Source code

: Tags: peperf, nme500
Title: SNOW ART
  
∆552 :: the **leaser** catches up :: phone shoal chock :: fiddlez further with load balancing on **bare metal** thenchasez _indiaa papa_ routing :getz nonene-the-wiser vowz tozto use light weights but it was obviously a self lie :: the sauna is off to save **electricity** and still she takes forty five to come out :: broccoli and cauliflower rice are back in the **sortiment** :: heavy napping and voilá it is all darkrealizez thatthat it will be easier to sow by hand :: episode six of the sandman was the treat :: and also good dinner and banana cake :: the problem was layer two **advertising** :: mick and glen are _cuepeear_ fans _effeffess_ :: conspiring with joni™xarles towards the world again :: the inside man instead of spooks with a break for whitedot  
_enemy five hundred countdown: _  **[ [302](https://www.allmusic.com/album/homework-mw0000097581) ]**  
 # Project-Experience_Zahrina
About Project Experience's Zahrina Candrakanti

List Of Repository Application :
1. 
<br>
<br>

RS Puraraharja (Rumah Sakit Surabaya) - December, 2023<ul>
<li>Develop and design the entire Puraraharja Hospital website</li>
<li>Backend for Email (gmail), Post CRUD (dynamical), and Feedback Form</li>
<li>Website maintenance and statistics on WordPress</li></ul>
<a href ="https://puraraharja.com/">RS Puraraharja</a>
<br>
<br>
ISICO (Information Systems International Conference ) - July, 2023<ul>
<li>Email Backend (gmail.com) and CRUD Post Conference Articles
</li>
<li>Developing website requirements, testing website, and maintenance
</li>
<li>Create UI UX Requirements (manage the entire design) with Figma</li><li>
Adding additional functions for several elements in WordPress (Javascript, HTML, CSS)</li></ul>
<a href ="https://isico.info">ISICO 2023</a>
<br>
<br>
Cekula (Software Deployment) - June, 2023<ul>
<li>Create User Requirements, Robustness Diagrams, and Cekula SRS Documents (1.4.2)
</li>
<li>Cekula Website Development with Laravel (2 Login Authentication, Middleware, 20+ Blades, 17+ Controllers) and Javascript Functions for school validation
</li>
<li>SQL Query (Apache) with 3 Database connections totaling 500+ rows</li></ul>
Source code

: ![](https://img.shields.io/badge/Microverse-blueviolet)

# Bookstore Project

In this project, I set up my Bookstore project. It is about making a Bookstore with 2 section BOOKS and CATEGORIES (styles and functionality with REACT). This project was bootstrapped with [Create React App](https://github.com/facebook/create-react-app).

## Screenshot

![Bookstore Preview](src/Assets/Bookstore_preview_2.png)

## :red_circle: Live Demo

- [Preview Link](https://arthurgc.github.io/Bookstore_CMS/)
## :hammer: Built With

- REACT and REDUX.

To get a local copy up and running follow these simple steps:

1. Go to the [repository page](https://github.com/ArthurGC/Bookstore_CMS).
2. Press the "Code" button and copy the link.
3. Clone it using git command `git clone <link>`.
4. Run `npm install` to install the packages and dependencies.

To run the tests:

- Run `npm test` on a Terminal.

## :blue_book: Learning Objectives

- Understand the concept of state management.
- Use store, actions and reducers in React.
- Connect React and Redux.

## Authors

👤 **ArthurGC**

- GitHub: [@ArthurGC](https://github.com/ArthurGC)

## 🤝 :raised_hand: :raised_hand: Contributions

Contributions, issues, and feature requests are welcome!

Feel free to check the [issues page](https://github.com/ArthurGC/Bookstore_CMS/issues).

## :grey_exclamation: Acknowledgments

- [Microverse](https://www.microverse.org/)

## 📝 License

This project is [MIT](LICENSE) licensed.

━━━━

* Work instructions
Transcribe exactly, and only, the lines from the one bearing "- [Microverse](https://www.microverse.org/)" through the last line of the entries, counting both.

* Response box
- [Microverse](https://www.microverse.org/)

## 📝 License

This project is [MIT](LICENSE) licensed.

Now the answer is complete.